- Jean Helen St. Clair Campbell, Lady Stratheden and Campbell from a 1951 newspaper

Girl Guide Chief Commissioner for the British Commonwealth

Personal details
- Born: 1902 Edinburgh, Scotland
- Died: 9 August 1956 (aged 53–54) Edinburgh, Scotland

= Jean Helen St. Clair Campbell =

Jean Helen St. Clair Campbell, Lady Stratheden and Campbell CBE (?–9 August 1956) served as the Girl Guide Chief Commissioner for the British Commonwealth.

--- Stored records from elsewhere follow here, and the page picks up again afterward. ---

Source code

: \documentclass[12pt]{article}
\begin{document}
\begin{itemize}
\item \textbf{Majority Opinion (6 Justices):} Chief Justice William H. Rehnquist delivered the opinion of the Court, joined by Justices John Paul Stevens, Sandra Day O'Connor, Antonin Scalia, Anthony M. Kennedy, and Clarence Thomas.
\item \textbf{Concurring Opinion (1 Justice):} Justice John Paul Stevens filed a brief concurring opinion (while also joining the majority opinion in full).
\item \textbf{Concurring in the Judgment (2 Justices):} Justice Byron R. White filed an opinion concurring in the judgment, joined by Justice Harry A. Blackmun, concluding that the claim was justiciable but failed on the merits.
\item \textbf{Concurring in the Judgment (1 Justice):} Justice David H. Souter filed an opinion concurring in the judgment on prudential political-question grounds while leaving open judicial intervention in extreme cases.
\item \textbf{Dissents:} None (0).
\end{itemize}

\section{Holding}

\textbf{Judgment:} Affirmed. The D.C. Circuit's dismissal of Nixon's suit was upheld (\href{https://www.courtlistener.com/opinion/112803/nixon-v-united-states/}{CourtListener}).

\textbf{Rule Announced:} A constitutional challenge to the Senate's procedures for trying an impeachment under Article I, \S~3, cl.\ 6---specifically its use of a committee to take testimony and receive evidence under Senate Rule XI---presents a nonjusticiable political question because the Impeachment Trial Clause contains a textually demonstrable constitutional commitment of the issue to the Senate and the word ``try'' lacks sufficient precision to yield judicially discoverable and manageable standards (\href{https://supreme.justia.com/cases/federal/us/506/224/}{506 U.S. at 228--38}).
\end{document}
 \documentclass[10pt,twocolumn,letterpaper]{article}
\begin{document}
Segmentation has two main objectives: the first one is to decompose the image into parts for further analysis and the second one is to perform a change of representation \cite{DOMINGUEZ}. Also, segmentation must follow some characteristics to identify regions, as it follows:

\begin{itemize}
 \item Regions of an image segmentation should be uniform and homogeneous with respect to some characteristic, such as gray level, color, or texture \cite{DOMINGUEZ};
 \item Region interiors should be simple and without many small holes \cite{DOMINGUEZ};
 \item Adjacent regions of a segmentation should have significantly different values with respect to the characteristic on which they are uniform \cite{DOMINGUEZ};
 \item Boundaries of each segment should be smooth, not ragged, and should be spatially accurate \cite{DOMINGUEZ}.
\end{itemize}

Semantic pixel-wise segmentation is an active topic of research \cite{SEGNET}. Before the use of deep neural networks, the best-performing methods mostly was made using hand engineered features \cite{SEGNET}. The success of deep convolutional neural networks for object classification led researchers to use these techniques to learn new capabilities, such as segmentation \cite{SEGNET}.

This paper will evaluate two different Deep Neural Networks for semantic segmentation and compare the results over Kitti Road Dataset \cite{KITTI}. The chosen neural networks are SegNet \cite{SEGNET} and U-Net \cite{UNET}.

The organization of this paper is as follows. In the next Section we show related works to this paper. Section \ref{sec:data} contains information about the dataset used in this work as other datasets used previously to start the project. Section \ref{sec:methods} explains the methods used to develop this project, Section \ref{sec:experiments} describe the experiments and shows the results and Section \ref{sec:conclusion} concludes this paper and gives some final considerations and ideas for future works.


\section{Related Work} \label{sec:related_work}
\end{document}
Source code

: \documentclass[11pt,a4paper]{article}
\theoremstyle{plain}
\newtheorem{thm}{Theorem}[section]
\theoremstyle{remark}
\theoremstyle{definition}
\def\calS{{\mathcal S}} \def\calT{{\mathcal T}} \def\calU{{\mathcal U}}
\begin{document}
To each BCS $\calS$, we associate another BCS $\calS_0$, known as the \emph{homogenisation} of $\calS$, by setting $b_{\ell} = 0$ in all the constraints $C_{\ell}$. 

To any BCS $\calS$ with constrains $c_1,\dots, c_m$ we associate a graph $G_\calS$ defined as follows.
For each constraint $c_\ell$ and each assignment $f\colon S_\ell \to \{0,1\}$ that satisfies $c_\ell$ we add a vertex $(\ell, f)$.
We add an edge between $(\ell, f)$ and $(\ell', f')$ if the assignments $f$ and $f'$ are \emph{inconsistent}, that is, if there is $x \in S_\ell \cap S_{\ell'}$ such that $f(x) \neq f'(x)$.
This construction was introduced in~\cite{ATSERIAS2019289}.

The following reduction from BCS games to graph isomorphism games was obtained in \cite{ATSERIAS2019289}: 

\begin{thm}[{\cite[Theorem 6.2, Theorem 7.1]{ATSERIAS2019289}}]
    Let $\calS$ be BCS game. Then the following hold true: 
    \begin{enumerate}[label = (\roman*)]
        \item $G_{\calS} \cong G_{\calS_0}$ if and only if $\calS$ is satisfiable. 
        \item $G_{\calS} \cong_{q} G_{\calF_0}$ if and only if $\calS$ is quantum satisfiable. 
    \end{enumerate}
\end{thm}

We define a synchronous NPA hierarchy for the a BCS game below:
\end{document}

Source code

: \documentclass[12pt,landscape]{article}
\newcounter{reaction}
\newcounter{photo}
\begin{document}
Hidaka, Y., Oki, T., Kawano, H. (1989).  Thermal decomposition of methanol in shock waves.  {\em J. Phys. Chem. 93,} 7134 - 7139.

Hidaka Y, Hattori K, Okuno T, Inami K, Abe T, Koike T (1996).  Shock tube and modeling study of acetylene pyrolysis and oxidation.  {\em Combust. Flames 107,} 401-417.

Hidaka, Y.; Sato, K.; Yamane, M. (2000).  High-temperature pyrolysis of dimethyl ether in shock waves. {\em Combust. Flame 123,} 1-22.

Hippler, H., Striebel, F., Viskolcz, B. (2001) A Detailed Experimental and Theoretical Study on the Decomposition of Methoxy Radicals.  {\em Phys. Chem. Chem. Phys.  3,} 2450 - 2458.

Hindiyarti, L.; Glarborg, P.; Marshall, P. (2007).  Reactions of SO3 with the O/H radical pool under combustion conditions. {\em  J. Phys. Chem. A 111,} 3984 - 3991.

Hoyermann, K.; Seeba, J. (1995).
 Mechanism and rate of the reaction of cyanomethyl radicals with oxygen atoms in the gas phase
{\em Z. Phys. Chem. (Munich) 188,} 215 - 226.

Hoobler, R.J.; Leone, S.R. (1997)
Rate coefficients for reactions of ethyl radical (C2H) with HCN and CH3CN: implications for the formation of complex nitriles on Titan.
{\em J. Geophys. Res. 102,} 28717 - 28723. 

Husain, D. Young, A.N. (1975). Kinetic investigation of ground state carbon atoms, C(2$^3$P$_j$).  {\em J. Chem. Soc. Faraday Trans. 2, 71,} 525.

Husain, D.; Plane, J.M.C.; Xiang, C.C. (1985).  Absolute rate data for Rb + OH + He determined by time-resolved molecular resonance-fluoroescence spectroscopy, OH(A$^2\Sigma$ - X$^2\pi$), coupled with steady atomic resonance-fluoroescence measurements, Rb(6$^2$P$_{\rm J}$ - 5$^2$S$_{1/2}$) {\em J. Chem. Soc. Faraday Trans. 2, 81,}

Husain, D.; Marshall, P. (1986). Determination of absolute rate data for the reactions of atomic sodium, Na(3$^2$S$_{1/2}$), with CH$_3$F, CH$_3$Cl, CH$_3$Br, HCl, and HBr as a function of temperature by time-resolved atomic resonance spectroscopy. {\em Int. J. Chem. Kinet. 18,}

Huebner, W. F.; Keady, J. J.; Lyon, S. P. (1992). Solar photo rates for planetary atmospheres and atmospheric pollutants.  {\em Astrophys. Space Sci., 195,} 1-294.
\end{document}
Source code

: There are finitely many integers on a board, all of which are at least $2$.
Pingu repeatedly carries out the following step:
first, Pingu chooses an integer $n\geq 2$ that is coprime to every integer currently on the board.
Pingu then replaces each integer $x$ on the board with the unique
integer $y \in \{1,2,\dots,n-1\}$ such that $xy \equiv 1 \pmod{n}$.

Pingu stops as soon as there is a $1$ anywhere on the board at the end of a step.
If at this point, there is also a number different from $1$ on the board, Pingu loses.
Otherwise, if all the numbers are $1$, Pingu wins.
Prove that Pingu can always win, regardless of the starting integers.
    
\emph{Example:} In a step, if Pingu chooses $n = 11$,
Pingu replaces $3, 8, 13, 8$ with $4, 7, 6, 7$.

She was a recipient of the Silver Fish Award, the highest adult award in Girlguiding, awarded for outstanding service to Girlguiding combined with service to world Guiding.

== Life ==
Born in 1902 in Edinburgh, Scotland as Jean Helen St. Clair Anstruther-Gray she was the daughter of William Anstruther-Gray and Claire Jessie Tennant. In 1923 she married Brigadier Alistair Campbell, 4th Baron Stratheden and Campbell and they had three daughters.

From 1948 until she retired due to ill-health in 1956, Campbell was Chief Commissioner of Girl Guides Association. She was appointed a Commander of the Order of the British Empire (CBE) in 1954.

== Death ==
Campbell died on 9 August 1956 at an Edinburgh nursing home.